The war between Russia and the Chechen separatist forces, from December 1994 to August 1996, was a key moment in Russian and even world history, shedding a stark light on the end of Russia as a great military and imperial power. Anatol Lieven, a distinguished writer and political commentator, was a correspondent for the London Times in the former Soviet Union from 1990 to 1996 and was commended for his coverage of the Chechen War by the British Press Association.
In this major new work of history and analysis, Lieven sets Russia's humiliation at the hands of a tiny group of badly organized guerrillas in a plausible framework for the first time. He offers both a riveting eyewitness account of the war itself and a sophisticated and multifaceted explanation for the Russian defeat. Highlighting the numerous ways in which Russian society and culture differ today from the simplistic stereotypes still current in much of Western analysis, he explores the reasons for the current weakness of Russian nationalism both within the country and among the Russian diaspora.

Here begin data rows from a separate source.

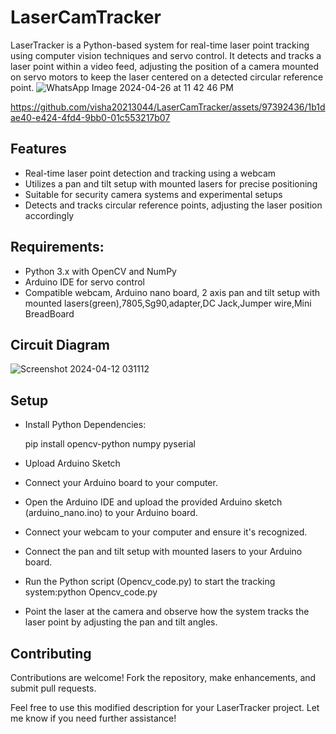 
#  LaserCamTracker

LaserTracker is a Python-based system for real-time laser point tracking using computer vision techniques and servo control. It detects and tracks a laser point within a video feed, adjusting the position of a camera mounted on servo motors to keep the laser centered on a detected circular reference point.
![WhatsApp Image 2024-04-26 at 11 42 46 PM](https://github.com/visha20213044/LaserCamTracker/assets/97392436/d6792eba-d9f8-4b6c-ba9b-31133ccfaed5)


https://github.com/visha20213044/LaserCamTracker/assets/97392436/1b1dae40-e424-4fd4-9bb0-01c553217b07

## Features

- Real-time laser point detection and tracking using a webcam
- Utilizes a pan and tilt setup with mounted lasers for precise positioning
- Suitable for security camera systems and experimental setups
- Detects and tracks circular reference points, adjusting the laser position accordingly


## Requirements:
- Python 3.x with OpenCV and NumPy
- Arduino IDE for servo control
- Compatible webcam, Arduino nano board, 2 axis pan and tilt setup with mounted lasers(green),7805,Sg90,adapter,DC Jack,Jumper wire,Mini BreadBoard
## Circuit Diagram
![Screenshot 2024-04-12 031112](https://github.com/visha20213044/LaserCamTracker/assets/97392436/8272a956-6fcd-4828-976c-92a14f475677)
## Setup
- Install Python Dependencies:

  pip install opencv-python numpy pyserial

- Upload Arduino Sketch


- Connect your Arduino board to your computer.
- Open the Arduino IDE and upload the provided Arduino sketch (arduino_nano.ino) to your Arduino board.
- Connect your webcam to your computer and ensure it's recognized.
- Connect the pan and tilt setup with mounted lasers to your Arduino board.
- Run the Python script (Opencv_code.py) to start the tracking system:python Opencv_code.py

- Point the laser at the camera and observe how the system tracks the laser point by adjusting the pan and tilt angles.
## Contributing

Contributions are welcome! Fork the repository, make enhancements, and submit pull requests.

Feel free to use this modified description for your LaserTracker project. Let me know if you need further assistance!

In the final part of the book Lieven examines the Chechen tradition, providing the first in-depth anthropological portrait in English of this extraordinary fighting people. In his representation of the character of the Chechen nation, Lieven contributes to the continuing debate between -constructivist- and -primordialist- theories of the origins of nationalism and examines the role of both historical experience and religion in the formation of national identity.